══ MATERIAL SHOWN

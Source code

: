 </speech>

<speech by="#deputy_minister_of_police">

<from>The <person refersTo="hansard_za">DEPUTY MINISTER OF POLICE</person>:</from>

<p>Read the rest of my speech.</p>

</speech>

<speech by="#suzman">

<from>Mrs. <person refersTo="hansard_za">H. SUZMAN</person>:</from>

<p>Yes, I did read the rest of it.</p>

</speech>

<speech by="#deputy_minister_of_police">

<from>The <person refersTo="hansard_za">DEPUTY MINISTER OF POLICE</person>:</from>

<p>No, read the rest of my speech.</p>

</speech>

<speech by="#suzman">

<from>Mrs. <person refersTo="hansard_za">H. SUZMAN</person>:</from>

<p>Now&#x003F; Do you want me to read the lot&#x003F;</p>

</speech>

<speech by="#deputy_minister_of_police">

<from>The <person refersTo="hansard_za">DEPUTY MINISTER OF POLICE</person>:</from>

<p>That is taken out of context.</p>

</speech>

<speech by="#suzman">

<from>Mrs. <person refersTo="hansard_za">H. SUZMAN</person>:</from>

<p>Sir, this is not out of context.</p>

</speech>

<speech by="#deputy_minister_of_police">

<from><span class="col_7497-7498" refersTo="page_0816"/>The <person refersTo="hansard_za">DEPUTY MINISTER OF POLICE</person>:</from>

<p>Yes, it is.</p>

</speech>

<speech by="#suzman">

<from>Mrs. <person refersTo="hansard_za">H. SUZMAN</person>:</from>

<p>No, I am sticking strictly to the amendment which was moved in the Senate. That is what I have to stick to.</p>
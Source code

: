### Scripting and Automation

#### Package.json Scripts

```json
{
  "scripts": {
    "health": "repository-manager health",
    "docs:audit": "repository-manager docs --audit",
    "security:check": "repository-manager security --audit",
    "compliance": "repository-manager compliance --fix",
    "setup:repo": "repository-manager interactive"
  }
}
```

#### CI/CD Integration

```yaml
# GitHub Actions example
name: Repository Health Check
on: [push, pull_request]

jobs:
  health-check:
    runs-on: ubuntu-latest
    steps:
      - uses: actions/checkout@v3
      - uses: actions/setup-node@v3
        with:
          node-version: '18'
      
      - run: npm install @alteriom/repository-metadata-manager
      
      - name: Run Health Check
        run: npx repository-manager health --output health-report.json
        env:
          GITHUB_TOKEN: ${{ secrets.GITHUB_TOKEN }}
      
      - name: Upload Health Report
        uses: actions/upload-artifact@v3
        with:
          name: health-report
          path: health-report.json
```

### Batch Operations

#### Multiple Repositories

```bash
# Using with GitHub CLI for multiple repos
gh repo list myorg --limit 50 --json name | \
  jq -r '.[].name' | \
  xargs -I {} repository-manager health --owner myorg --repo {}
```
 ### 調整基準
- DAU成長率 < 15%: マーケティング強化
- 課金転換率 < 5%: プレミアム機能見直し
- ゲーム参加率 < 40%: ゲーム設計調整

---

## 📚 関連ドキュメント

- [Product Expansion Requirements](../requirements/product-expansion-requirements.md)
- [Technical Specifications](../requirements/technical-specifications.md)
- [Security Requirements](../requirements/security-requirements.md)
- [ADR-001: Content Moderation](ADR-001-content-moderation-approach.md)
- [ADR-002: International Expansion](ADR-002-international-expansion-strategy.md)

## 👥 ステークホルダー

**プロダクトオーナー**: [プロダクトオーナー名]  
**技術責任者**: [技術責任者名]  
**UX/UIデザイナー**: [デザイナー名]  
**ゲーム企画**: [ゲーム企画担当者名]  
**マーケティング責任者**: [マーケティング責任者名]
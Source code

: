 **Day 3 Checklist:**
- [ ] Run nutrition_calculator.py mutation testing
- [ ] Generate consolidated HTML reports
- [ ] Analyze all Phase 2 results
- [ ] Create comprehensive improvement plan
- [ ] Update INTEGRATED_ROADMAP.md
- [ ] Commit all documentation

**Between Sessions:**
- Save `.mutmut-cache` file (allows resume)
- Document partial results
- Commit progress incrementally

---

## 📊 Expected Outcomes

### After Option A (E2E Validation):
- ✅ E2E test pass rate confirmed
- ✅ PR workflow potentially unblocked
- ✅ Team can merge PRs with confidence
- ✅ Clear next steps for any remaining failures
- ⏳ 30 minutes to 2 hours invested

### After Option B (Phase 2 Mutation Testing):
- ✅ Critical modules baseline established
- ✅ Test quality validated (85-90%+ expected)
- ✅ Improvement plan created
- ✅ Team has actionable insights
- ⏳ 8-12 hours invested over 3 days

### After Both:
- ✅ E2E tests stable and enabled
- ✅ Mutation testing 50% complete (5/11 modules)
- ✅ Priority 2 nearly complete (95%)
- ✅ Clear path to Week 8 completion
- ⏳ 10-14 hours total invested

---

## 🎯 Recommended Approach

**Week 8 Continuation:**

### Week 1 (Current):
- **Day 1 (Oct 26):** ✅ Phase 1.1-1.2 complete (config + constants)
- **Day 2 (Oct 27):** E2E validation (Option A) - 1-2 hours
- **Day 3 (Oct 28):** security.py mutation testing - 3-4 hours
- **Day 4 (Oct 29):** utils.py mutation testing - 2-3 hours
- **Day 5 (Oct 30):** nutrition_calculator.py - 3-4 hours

════

TASK PROMPT ▸ From the first line to the last, return the data exactly.

SOLUTION FOR THIS EXERCISE ▸
Source code

: </speech>

<speech by="#deputy_minister_of_police">

<from>The <person refersTo="hansard_za">DEPUTY MINISTER OF POLICE</person>:</from>

<p>Read the rest of my speech.</p>

</speech>

<speech by="#suzman">

<from>Mrs. <person refersTo="hansard_za">H. SUZMAN</person>:</from>

<p>Yes, I did read the rest of it.</p>

</speech>

<speech by="#deputy_minister_of_police">

<from>The <person refersTo="hansard_za">DEPUTY MINISTER OF POLICE</person>:</from>

<p>No, read the rest of my speech.</p>

</speech>

<speech by="#suzman">

<from>Mrs. <person refersTo="hansard_za">H. SUZMAN</person>:</from>

<p>Now&#x003F; Do you want me to read the lot&#x003F;</p>

</speech>

<speech by="#deputy_minister_of_police">

<from>The <person refersTo="hansard_za">DEPUTY MINISTER OF POLICE</person>:</from>

<p>That is taken out of context.</p>

</speech>

<speech by="#suzman">

<from>Mrs. <person refersTo="hansard_za">H. SUZMAN</person>:</from>

<p>Sir, this is not out of context.</p>

</speech>

<speech by="#deputy_minister_of_police">

<from><span class="col_7497-7498" refersTo="page_0816"/>The <person refersTo="hansard_za">DEPUTY MINISTER OF POLICE</person>:</from>

<p>Yes, it is.</p>

</speech>

<speech by="#suzman">

<from>Mrs. <person refersTo="hansard_za">H. SUZMAN</person>:</from>

<p>No, I am sticking strictly to the amendment which was moved in the Senate. That is what I have to stick to.</p>
Source code

:### Scripting and Automation

#### Package.json Scripts

```json
{
  "scripts": {
    "health": "repository-manager health",
    "docs:audit": "repository-manager docs --audit",
    "security:check": "repository-manager security --audit",
    "compliance": "repository-manager compliance --fix",
    "setup:repo": "repository-manager interactive"
  }
}
```

#### CI/CD Integration

```yaml
# GitHub Actions example
name: Repository Health Check
on: [push, pull_request]

jobs:
  health-check:
    runs-on: ubuntu-latest
    steps:
      - uses: actions/checkout@v3
      - uses: actions/setup-node@v3
        with:
          node-version: '18'
      
      - run: npm install @alteriom/repository-metadata-manager
      
      - name: Run Health Check
        run: npx repository-manager health --output health-report.json
        env:
          GITHUB_TOKEN: ${{ secrets.GITHUB_TOKEN }}
      
      - name: Upload Health Report
        uses: actions/upload-artifact@v3
        with:
          name: health-report
          path: health-report.json
```

### Batch Operations

#### Multiple Repositories

```bash
# Using with GitHub CLI for multiple repos
gh repo list myorg --limit 50 --json name | \
  jq -r '.[].name' | \
  xargs -I {} repository-manager health --owner myorg --repo {}
```
 ### 調整基準
- DAU成長率 < 15%: マーケティング強化
- 課金転換率 < 5%: プレミアム機能見直し
- ゲーム参加率 < 40%: ゲーム設計調整

---

## 📚 関連ドキュメント

- [Product Expansion Requirements](../requirements/product-expansion-requirements.md)
- [Technical Specifications](../requirements/technical-specifications.md)
- [Security Requirements](../requirements/security-requirements.md)
- [ADR-001: Content Moderation](ADR-001-content-moderation-approach.md)
- [ADR-002: International Expansion](ADR-002-international-expansion-strategy.md)

## 👥 ステークホルダー

**プロダクトオーナー**: [プロダクトオーナー名]  
**技術責任者**: [技術責任者名]  
**UX/UIデザイナー**: [デザイナー名]  
**ゲーム企画**: [ゲーム企画担当者名]  
**マーケティング責任者**: [マーケティング責任者名]
Source code

: **Day 3 Checklist:**
- [ ] Run nutrition_calculator.py mutation testing
- [ ] Generate consolidated HTML reports
- [ ] Analyze all Phase 2 results
- [ ] Create comprehensive improvement plan
- [ ] Update INTEGRATED_ROADMAP.md
- [ ] Commit all documentation

**Between Sessions:**
- Save `.mutmut-cache` file (allows resume)
- Document partial results
- Commit progress incrementally

---

## 📊 Expected Outcomes

### After Option A (E2E Validation):
- ✅ E2E test pass rate confirmed
- ✅ PR workflow potentially unblocked
- ✅ Team can merge PRs with confidence
- ✅ Clear next steps for any remaining failures
- ⏳ 30 minutes to 2 hours invested

### After Option B (Phase 2 Mutation Testing):
- ✅ Critical modules baseline established
- ✅ Test quality validated (85-90%+ expected)
- ✅ Improvement plan created
- ✅ Team has actionable insights
- ⏳ 8-12 hours invested over 3 days

### After Both:
- ✅ E2E tests stable and enabled
- ✅ Mutation testing 50% complete (5/11 modules)
- ✅ Priority 2 nearly complete (95%)
- ✅ Clear path to Week 8 completion
- ⏳ 10-14 hours total invested

---

## 🎯 Recommended Approach

**Week 8 Continuation:**

### Week 1 (Current):
- **Day 1 (Oct 26):** ✅ Phase 1.1-1.2 complete (config + constants)
- **Day 2 (Oct 27):** E2E validation (Option A) - 1-2 hours
- **Day 3 (Oct 28):** security.py mutation testing - 3-4 hours
- **Day 4 (Oct 29):** utils.py mutation testing - 2-3 hours
- **Day 5 (Oct 30):** nutrition_calculator.py - 3-4 hours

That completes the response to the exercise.